On Jun 30, 2007, at 1:20 AM, Marc Perkel wrote:
Tom Allison wrote:
For some years now there has been a lot of effective spam
filtering using statistical approaches with variations on Bayesian
theory, some of these are inverse Chi Square modifications to
Niave Bayes or even CRM114 and other "languages" have been
developed to improve the scoring of statistical analysis of spam.
For all statistical processes the spamicity is always between 0
and 1.
<snip>
Many Thanks for those of you who have read this far for your
patience and consideration.
Tom, I suggested something somilar to that years ago and I'd still
like to see it tried out. I wonder what would happen if you
stripped ot the body and ran bayes just on the headers and the
rules and let bayes figure it out. You do have to have some points
to start with to get bayes pointed in the right direction. But you
could use black lists and white lists to do bayes training. Also
needs more rules to identify ham and not just rules to identify spam.

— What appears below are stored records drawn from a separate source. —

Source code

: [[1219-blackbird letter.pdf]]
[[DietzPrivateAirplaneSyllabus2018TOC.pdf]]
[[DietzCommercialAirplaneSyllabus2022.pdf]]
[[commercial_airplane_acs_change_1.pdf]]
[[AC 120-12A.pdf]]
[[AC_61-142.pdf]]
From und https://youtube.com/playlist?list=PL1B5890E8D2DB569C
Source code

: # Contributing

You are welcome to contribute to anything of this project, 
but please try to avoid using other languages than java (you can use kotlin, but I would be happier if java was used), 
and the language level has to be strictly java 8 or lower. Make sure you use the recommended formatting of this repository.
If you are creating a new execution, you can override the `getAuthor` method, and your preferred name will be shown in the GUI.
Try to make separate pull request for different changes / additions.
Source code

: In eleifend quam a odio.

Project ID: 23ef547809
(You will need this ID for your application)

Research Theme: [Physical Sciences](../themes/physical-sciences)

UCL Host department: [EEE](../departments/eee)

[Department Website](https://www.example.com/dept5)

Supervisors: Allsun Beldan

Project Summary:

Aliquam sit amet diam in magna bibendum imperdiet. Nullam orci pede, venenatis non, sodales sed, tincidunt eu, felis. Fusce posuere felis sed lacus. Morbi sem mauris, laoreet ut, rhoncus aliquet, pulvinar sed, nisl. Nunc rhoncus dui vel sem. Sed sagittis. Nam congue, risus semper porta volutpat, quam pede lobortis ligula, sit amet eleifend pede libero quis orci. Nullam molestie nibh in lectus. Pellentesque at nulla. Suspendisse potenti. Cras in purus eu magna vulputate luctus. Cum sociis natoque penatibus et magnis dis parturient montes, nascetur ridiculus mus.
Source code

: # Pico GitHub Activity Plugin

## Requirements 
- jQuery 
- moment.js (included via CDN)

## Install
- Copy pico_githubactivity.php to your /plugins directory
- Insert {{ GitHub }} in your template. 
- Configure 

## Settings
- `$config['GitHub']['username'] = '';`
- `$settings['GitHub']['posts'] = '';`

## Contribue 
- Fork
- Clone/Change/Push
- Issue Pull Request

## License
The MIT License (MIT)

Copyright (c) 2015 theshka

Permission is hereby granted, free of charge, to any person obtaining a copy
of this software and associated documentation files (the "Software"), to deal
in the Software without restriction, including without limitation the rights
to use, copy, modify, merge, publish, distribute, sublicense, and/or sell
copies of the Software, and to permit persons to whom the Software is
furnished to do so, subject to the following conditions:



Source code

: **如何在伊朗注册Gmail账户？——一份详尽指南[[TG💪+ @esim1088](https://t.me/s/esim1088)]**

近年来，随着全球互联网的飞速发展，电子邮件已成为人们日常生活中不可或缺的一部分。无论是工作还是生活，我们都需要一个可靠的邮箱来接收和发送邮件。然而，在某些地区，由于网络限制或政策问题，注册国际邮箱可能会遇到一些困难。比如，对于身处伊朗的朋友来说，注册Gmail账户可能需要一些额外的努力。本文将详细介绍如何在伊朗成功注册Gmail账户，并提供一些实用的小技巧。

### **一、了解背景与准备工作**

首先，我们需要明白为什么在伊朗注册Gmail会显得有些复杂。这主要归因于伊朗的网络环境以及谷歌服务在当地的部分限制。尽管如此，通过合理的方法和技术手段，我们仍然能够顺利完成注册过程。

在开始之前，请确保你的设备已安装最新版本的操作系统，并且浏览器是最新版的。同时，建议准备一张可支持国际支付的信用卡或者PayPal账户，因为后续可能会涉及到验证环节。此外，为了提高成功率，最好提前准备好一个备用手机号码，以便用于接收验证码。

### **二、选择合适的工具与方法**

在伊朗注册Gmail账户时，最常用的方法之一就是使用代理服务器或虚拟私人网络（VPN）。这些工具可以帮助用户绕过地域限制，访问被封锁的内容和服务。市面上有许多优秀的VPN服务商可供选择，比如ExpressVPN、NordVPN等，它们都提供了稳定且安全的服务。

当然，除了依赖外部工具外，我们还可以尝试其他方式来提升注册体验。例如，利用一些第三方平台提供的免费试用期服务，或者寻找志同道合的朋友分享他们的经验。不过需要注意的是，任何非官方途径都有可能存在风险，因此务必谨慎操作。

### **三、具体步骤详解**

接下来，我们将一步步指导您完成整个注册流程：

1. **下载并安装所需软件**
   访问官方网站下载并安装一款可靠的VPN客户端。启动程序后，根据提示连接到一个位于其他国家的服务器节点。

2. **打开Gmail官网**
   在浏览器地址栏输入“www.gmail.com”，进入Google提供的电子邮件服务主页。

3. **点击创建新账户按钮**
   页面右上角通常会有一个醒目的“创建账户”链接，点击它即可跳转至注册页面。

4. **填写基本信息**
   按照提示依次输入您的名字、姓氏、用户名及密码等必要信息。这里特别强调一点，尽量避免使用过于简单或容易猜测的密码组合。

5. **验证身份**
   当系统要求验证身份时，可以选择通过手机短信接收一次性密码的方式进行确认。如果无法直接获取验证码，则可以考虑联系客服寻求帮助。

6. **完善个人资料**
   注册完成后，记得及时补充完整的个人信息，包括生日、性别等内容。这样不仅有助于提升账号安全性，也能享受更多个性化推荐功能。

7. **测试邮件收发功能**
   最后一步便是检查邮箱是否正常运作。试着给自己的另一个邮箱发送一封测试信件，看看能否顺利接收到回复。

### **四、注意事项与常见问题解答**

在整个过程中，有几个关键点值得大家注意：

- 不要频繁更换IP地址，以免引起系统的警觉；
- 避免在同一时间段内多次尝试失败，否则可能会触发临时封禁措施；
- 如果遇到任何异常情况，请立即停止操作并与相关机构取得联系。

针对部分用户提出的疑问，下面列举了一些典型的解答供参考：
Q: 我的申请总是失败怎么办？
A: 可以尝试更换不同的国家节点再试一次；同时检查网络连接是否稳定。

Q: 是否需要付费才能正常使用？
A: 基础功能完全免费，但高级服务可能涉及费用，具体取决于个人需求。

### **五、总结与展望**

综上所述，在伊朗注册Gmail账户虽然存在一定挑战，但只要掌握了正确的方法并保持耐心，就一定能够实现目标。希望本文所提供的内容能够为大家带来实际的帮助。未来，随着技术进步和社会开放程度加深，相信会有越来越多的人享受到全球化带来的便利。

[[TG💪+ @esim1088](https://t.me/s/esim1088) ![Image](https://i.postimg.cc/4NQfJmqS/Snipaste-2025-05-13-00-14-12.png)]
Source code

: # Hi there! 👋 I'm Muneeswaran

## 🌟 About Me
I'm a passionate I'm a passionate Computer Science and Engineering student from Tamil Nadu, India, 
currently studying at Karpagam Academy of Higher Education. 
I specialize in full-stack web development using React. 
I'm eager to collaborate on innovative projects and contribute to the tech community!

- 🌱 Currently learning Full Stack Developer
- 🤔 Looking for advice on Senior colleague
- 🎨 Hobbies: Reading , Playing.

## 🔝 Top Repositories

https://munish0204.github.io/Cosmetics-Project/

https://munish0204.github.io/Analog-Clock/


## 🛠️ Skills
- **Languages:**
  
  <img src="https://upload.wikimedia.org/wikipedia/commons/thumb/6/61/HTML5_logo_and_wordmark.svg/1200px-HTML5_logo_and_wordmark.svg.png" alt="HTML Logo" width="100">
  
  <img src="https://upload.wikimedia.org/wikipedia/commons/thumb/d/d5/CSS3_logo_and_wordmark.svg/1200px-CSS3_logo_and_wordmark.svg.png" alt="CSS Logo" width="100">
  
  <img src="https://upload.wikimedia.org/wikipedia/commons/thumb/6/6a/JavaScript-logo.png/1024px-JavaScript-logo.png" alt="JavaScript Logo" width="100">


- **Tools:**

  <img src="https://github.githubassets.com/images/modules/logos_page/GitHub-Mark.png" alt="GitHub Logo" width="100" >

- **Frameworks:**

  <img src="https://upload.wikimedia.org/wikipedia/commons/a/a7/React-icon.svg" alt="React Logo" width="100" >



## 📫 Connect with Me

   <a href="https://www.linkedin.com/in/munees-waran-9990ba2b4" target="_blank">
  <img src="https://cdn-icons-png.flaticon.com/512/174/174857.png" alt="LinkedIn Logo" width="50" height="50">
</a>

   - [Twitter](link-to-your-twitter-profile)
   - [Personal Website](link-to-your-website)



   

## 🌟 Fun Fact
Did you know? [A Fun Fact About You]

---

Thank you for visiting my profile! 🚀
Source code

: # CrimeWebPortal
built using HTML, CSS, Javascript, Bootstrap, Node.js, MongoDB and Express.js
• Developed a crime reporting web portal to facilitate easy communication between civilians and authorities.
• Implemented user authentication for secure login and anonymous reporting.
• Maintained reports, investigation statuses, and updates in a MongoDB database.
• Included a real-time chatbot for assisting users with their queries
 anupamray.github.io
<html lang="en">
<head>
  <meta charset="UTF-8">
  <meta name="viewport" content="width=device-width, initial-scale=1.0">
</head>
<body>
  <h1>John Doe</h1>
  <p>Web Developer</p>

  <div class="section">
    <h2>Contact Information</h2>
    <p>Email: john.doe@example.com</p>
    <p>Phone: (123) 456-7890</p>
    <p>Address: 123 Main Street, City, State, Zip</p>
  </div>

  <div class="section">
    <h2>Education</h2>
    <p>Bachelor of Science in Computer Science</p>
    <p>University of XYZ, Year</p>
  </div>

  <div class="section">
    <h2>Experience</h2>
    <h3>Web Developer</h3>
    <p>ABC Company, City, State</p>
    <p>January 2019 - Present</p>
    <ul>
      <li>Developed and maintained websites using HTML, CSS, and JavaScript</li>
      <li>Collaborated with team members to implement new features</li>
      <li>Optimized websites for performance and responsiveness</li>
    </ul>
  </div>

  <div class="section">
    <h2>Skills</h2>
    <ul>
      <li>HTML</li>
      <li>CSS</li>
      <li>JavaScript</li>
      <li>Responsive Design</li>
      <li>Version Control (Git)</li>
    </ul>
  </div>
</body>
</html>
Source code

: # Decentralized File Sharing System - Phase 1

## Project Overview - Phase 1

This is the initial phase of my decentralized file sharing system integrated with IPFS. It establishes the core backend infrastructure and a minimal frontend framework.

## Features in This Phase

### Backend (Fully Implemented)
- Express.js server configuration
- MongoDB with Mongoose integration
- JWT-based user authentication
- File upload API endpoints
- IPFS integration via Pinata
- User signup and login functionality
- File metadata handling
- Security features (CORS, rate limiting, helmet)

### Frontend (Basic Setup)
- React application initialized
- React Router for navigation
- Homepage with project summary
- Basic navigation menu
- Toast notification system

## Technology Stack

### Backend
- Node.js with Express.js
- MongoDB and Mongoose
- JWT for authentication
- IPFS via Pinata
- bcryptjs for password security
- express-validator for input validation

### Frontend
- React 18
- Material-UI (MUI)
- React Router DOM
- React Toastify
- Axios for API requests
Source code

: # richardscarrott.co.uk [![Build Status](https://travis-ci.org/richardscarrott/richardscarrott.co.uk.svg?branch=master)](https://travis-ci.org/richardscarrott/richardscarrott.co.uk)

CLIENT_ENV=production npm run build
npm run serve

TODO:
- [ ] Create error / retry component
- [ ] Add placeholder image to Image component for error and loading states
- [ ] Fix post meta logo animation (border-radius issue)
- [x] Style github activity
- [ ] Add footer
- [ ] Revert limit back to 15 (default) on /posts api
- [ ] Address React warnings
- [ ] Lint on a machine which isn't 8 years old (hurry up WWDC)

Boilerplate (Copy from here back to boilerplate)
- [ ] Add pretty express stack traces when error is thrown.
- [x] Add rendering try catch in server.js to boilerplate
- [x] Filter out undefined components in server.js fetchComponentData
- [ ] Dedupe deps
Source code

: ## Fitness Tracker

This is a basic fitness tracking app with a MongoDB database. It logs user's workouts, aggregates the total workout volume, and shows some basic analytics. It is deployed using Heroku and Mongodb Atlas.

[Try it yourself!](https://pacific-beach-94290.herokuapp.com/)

I was under the belief that there were Ham-centric tests that would
result in negative point scorings.
Ham doesn't try to be evasive. It's pretty easy to identify.
Without SA tagging much of it falls to <<0.5 and whitelisting would
capture much of the exceptions.
As for headers only testing -- The first five lines of stock spam is
very telling...
My question about SA is the PerMsgStatus (I think) Is this the place
to retrieve all the rules information? I know today you can get a
list of all the rules that HIT, but is there where you would look to
find all the rules that were attempted? Or is there a better place
for it?